Living in Society

A Meeting Without Hope

Sunrise over the garden, Dec. 1, 2022.

Our county Democratic party held the first central committee meeting after the 2020 midterms on Dec. 1. I wouldn’t describe it as positive. It was a meeting without hope.

As expected, candidates for the Iowa legislature with districts contained within county boundaries won. So did the statewide Democratic candidates, yet only in Johnson County. Democrats, as has been widely reported, lost all statewide races except state auditor.

Someone on the first district central committee reported there is a concern among central committee members about a lack of leadership from the Iowa Democratic Party. Not sure if we are at “heads will roll” stage.

Locally, we raised a lot of money, yet failed to give it to candidates before the election. We had $32,000 in the bank after election day, a mortal sin. Could that have made a difference in some of the races we lost? We’ll never know.

County chair Ed Cranston said we had a goal of creating a 35,000 vote margin for Democrats in the county election. Our U.S. Senate candidate Michael Franken got a margin of 27,130. Cranston acknowledged a need to determine why we fell so far short of our goal. All we know at this point is no preference voters were neither adequately targeted, nor did they turn out in needed numbers. Numbers are being crunched, he said.

A former county party chair made a motion to move toward in-person meetings in January and February. About two dozen people participated in the Dec. 1 meeting via Zoom. The motion was voted down as committee members recognized the value of enabling as many people as possible to participate in the rebuilding process. In my one minute speech against the motion, I said it was discriminatory against disabled persons to suggest members must show up in person. The motion was a form of ableism, I said. Most of those participating via Zoom voted against the motion.
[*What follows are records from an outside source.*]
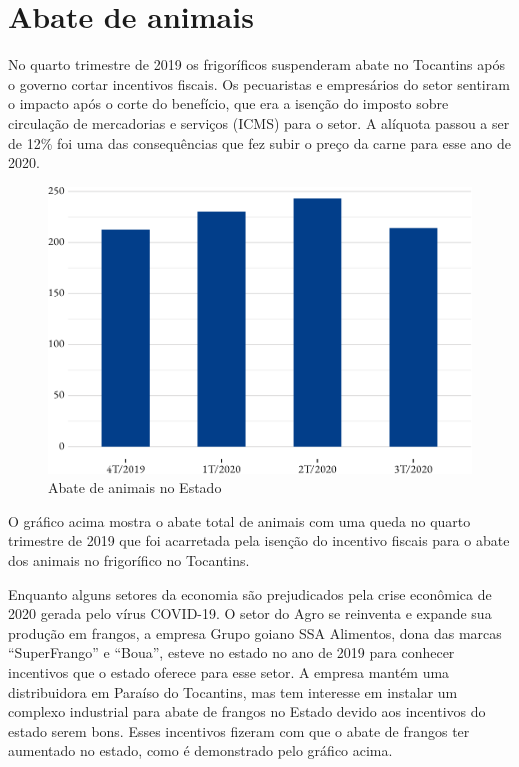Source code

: \section{Abate de animais}

\par No quarto trimestre de 2019 os frigoríficos suspenderam abate no Tocantins após o governo cortar incentivos fiscais. Os pecuaristas e empresários do setor sentiram o impacto após o corte do benefício, que era a isenção do imposto sobre circulação de mercadorias e serviços (ICMS) para o setor. A alíquota passou a ser de 12\% foi uma das consequências que fez subir o preço da carne para esse ano de 2020.


\begin{figure}[h]
	\caption{Abate de animais no Estado}
	\includegraphics{fig/abate_total-1.pdf}
\end{figure}

\par O gráfico acima mostra o abate total de animais com uma queda no quarto trimestre de 2019 que foi acarretada pela isenção do incentivo fiscais para o abate dos animais no frigorífico no Tocantins. 

\par Enquanto alguns setores da economia são prejudicados pela crise econômica de 2020 gerada pelo vírus COVID-19. O setor do Agro se reinventa e expande sua produção em frangos, a empresa Grupo goiano SSA Alimentos, dona das marcas “SuperFrango” e “Boua”, esteve no estado no ano de 2019 para conhecer incentivos que o estado oferece para esse setor. A empresa mantém uma distribuidora em Paraíso do Tocantins, mas tem interesse em instalar um complexo industrial para abate de frangos no Estado devido aos incentivos do estado serem bons. Esses incentivos fizeram com que o abate de frangos ter aumentado no estado, como é demonstrado pelo gráfico acima.

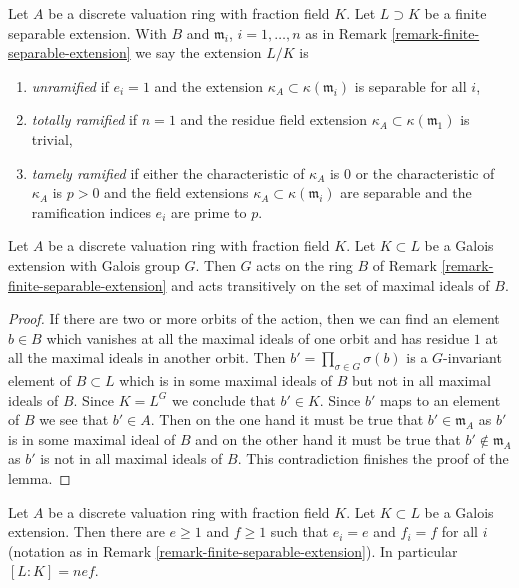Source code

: \begin{definition}
\label{definition-types-of-extensions}
Let $A$ be a discrete valuation ring with fraction field $K$. Let $L \supset K$
be a finite separable extension. With $B$ and
$\mathfrak m_i$, $i = 1, \ldots, n$
as in Remark \ref{remark-finite-separable-extension} we say the extension
$L/K$ is
\begin{enumerate}
\item {\it unramified} if $e_i = 1$ and the extension
$\kappa_A \subset \kappa(\mathfrak m_i)$ is separable for all $i$,
\item {\it totally ramified} if $n = 1$ and the residue field extension
$\kappa_A \subset \kappa(\mathfrak m_1)$ is trivial,
\item {\it tamely ramified} if either the characteristic of $\kappa_A$
is $0$ or the characteristic of $\kappa_A$ is $p > 0$ and the field extensions
$\kappa_A \subset \kappa(\mathfrak m_i)$ are separable
and the ramification indices $e_i$ are prime to $p$.
\end{enumerate}
\end{definition}

\begin{lemma}
\label{lemma-galois}
Let $A$ be a discrete valuation ring with fraction field $K$.
Let $K \subset L$ be a Galois extension with Galois group $G$.
Then $G$ acts on the ring $B$ of Remark \ref{remark-finite-separable-extension}
and acts transitively on the set of maximal ideals of $B$.
\end{lemma}

\begin{proof}
If there are two or more orbits of the action, then we can find an
element $b \in B$ which vanishes at all the maximal ideals of one orbit
and has residue $1$ at all the maximal ideals in another orbit. Then
$b' = \prod_{\sigma \in G} \sigma(b)$ is a $G$-invariant element of
$B \subset L$ which is in some maximal ideals of $B$
but not in all maximal ideals of $B$. Since $K = L^G$ we conclude that
$b' \in K$. Since $b'$ maps to an element of $B$ we see that $b' \in A$.
Then on the one hand it must be true that $b' \in \mathfrak m_A$
as $b'$ is in some maximal ideal of $B$ and on the other hand it
must be true that $b' \not \in \mathfrak m_A$ as $b'$ is not in
all maximal ideals of $B$. This contradiction finishes the proof of the lemma.
\end{proof}

\begin{lemma}
\label{lemma-galois-conclusion}
Let $A$ be a discrete valuation ring with fraction field $K$.
Let $K \subset L$ be a Galois extension. Then there are $e \geq 1$ and
$f \geq 1$ such that $e_i = e$ and $f_i = f$ for all $i$ (notation
as in Remark \ref{remark-finite-separable-extension}). In particular
$[L : K] = n e f$.
\end{lemma}

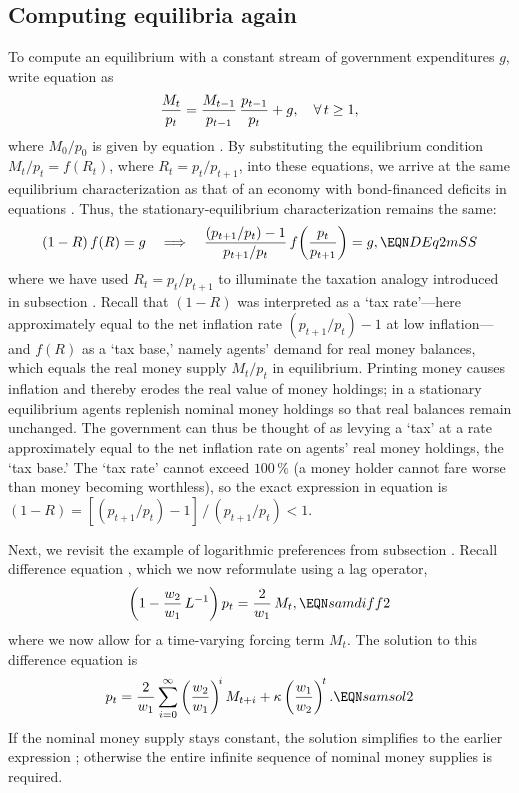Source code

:\subsection{Computing equilibria again}\label{sec:DefMnonstat}%
To compute an equilibrium with a constant stream of government
expenditures $g$, write equation  as
$$
  {M_t \over p_t} = {M_{t-1} \over p_{t-1}}\,{p_{t-1} \over p_t}
     + g, \quad \forall\, t \geq 1,
$$
where ${M_0 / p_0}$ is given by equation .
By substituting the equilibrium condition $M_t / p_t = f(R_t)$, where
$R_t = p_t / p_{t+1}$, into these equations, we arrive at the same
equilibrium characterization as that of an economy with bond-financed
deficits in equations .
Thus, the stationary-equilibrium characterization  remains
the same:
$$
  (1-R)\,f(R) = g \quad \Longrightarrow \quad
  {(p_{t+1}/p_t) - 1 \over p_{t+1}/p_t}\,
        f\!\left({p_t \over p_{t+1}}\right) = g,
  \EQN DEq2mSS
$$
where we have used $R_t = p_t / p_{t+1}$ to illuminate the taxation
analogy introduced in subsection .
Recall that $(1-R)$ was interpreted as a `tax rate'---here
approximately equal to the net inflation rate $(p_{t+1}/p_t) - 1$
at low inflation---and $f(R)$ as a `tax base,' namely agents'
demand for real money balances, which equals the real money supply
$M_t/p_t$ in equilibrium.
Printing money causes inflation and thereby erodes the real value of
money holdings; in a stationary equilibrium agents replenish nominal
money holdings so that real balances remain unchanged.
The government can thus be thought of as levying a `tax' at a rate
approximately equal to the net inflation rate on agents' real money
holdings, the `tax base.'
The `tax rate' cannot exceed $100\,\%$ (a money holder cannot fare
worse than money becoming worthless), so the exact expression in
equation  is
$(1-R) = [(p_{t+1}/p_t) - 1]\,/\,(p_{t+1}/p_t) < 1$.

Next, we revisit the example of logarithmic preferences from
subsection .
Recall difference equation , which we now reformulate
using a lag operator,
$$
  \left(1 - {w_2 \over w_1}\,L^{-1}\right) p_t
       = {2 \over w_1}\,M_t,
  \EQN samdiff2
$$
where we now allow for a time-varying forcing term $M_t$.
The solution to this difference equation is
$$
  p_t = {2 \over w_1} \sum_{i=0}^{\infty}
             \left({w_2 \over w_1}\right)^{\!i} M_{t+i}
       + \kappa \left({w_1 \over w_2}\right)^{\!t}.
  \EQN samsol2
$$
If the nominal money supply stays constant, the solution simplifies
to the earlier expression ; otherwise the entire
infinite sequence of nominal money supplies is required.

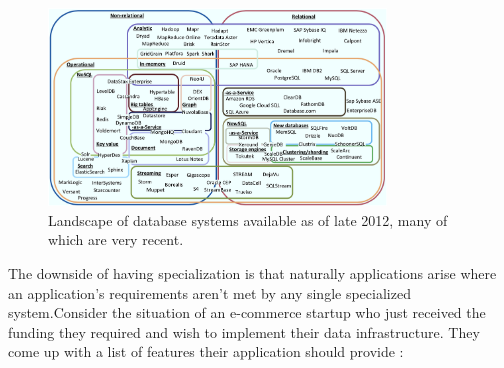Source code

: \begin{figure}
 \centering
  \includegraphics[width=0.8\textwidth]{images/DBLandscapeWithStream.png}
  \caption{Landscape of database systems available as of late 2012, many of which are very recent.}
  \label{fig:dblandscape}
\end{figure}


The downside of having specialization is that naturally applications arise where an application's requirements aren't met by any single specialized system.Consider the situation of an e-commerce startup who just received the funding they required and wish to implement their data infrastructure. They come up with a list of features their application should provide : 

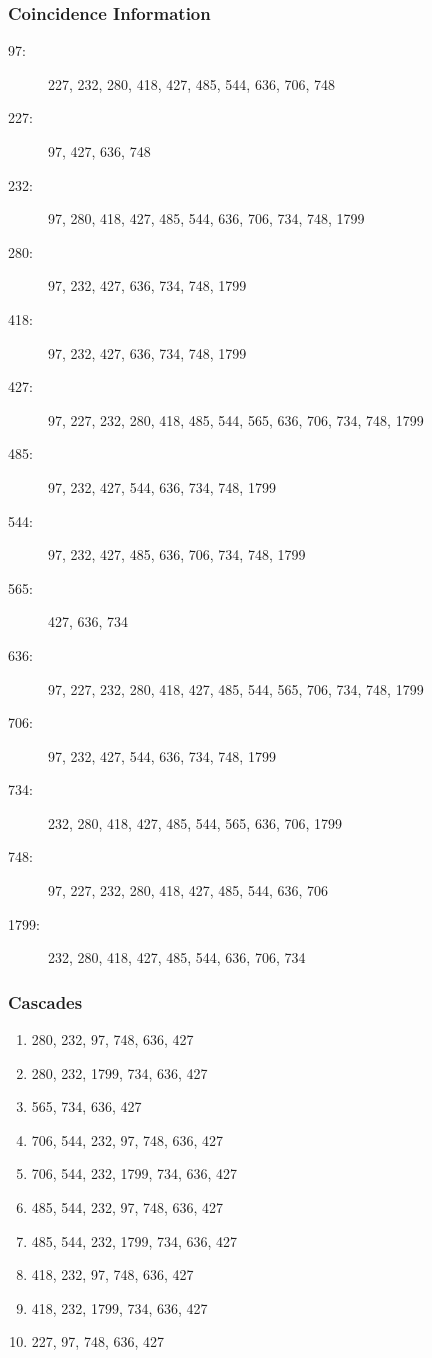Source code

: \documentclass[12pt]{article}
\begin{document}
\subsubsection{Coincidence Information}
\begin{multicols}{2}
\begin{description}
\item[97: ] 227, 232, 280, 418, 427, 485, 544, 636, 706, 748
\item[227: ] 97, 427, 636, 748
\item[232: ] 97, 280, 418, 427, 485, 544, 636, 706, 734, 748, 1799
\item[280: ] 97, 232, 427, 636, 734, 748, 1799
\item[418: ] 97, 232, 427, 636, 734, 748, 1799
\item[427: ] 97, 227, 232, 280, 418, 485, 544, 565, 636, 706, 734, 748, 1799
\item[485: ] 97, 232, 427, 544, 636, 734, 748, 1799
\item[544: ] 97, 232, 427, 485, 636, 706, 734, 748, 1799
\item[565: ] 427, 636, 734
\item[636: ] 97, 227, 232, 280, 418, 427, 485, 544, 565, 706, 734, 748, 1799
\item[706: ] 97, 232, 427, 544, 636, 734, 748, 1799
\item[734: ] 232, 280, 418, 427, 485, 544, 565, 636, 706, 1799
\item[748: ] 97, 227, 232, 280, 418, 427, 485, 544, 636, 706
\item[1799: ] 232, 280, 418, 427, 485, 544, 636, 706, 734
\end{description}
\end{multicols}
\subsubsection{Cascades}
\begin{multicols}{2}
\begin{enumerate}
\item 280, 232, 97, 748, 636, 427
\item 280, 232, 1799, 734, 636, 427
\item 565, 734, 636, 427
\item 706, 544, 232, 97, 748, 636, 427
\item 706, 544, 232, 1799, 734, 636, 427
\item 485, 544, 232, 97, 748, 636, 427
\item 485, 544, 232, 1799, 734, 636, 427
\item 418, 232, 97, 748, 636, 427
\item 418, 232, 1799, 734, 636, 427
\item 227, 97, 748, 636, 427
\end{enumerate}
\end{multicols}



\end{document}
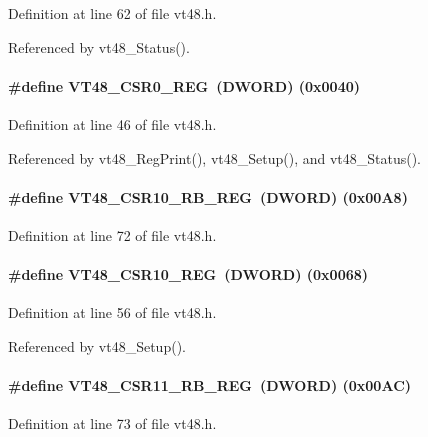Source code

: Definition at line 62 of file vt48.h.

Referenced by vt48\_\-Status().
\paragraph[{VT48\_\-CSR0\_\-REG}]{\setlength{\rightskip}{0pt plus 5cm}\#define VT48\_\-CSR0\_\-REG~({\bf DWORD}) (0x0040)}\hfill\label{vt48_8h_a76b4cbb28d8ed3651964ef7d3f9da099}


Definition at line 46 of file vt48.h.

Referenced by vt48\_\-RegPrint(), vt48\_\-Setup(), and vt48\_\-Status().
\paragraph[{VT48\_\-CSR10\_\-RB\_\-REG}]{\setlength{\rightskip}{0pt plus 5cm}\#define VT48\_\-CSR10\_\-RB\_\-REG~({\bf DWORD}) (0x00A8)}\hfill\label{vt48_8h_a1115fd86ec87e7e86bbde581651ea240}


Definition at line 72 of file vt48.h.
\paragraph[{VT48\_\-CSR10\_\-REG}]{\setlength{\rightskip}{0pt plus 5cm}\#define VT48\_\-CSR10\_\-REG~({\bf DWORD}) (0x0068)}\hfill\label{vt48_8h_aee8295d2d385ff6fcda26da2ecec872c}


Definition at line 56 of file vt48.h.

Referenced by vt48\_\-Setup().
\paragraph[{VT48\_\-CSR11\_\-RB\_\-REG}]{\setlength{\rightskip}{0pt plus 5cm}\#define VT48\_\-CSR11\_\-RB\_\-REG~({\bf DWORD}) (0x00AC)}\hfill\label{vt48_8h_a30018c33cfd2d5ed5ee0c461deb532d7}


Definition at line 73 of file vt48.h.
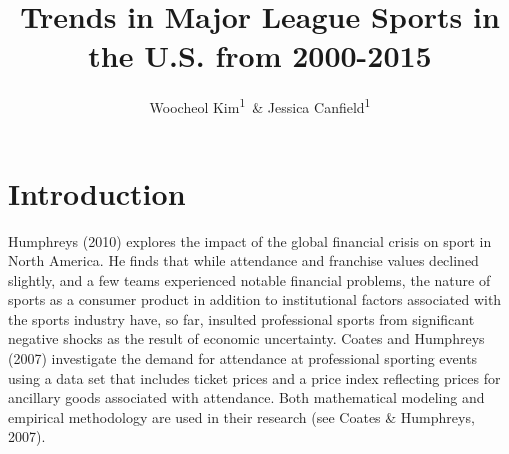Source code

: \documentclass[man, fleqn, noextraspace,floatsintext]{apa6}
\title{Trends in Major League Sports in the U.S. from 2000-2015}
\author{Woocheol Kim\textsuperscript{1}~\& Jessica Canfield\textsuperscript{1}}
\date{}
\affiliation{
\vspace{0.5cm}
\textsuperscript{1} University of Oregon}
\begin{document}
\maketitle

\section{Introduction}\label{introduction}

Humphreys (2010) explores the impact of the global financial crisis on
sport in North America. He finds that while attendance and franchise
values declined slightly, and a few teams experienced notable financial
problems, the nature of sports as a consumer product in addition to
institutional factors associated with the sports industry have, so far,
insulted professional sports from significant negative shocks as the
result of economic uncertainty. Coates and Humphreys (2007) investigate
the demand for attendance at professional sporting events using a data
set that includes ticket prices and a price index reflecting prices for
ancillary goods associated with attendance. Both mathematical modeling
and empirical methodology are used in their research (see Coates \&
Humphreys, 2007).
\end{document}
The central committee in a large county like ours has become less relevant to the political process. Whether we meet in hybrid form, in person, or virtually, no one has any good ideas about what needs to be done going forward. Emphasis on “good.”

This cycle we lacked a state coordinated campaign and didn’t know what to do with that freedom. With yesterday’s leak from the Biden team that the president was recommending early states be comprised of South Carolina, Georgia, New Hampshire, Nevada, and Michigan, Iowa will be even more isolated if that holds. That’s not all bad. It would be better if we had a plan for political life after the caucuses.

That’s right. The reality of the Iowa caucus is it’s over.

Last night the Biden administration hosted President of France Emmanuel Jean-Michel Frédéric Macron in its first state dinner. I hope no one got sick with all the fancy food. I mean, regular people don’t eat lobster and such like that. On the plus side, Biden held only one state dinner since the inauguration. Now back to work for the president and for the rest of us trying to stay relevant. The party is over.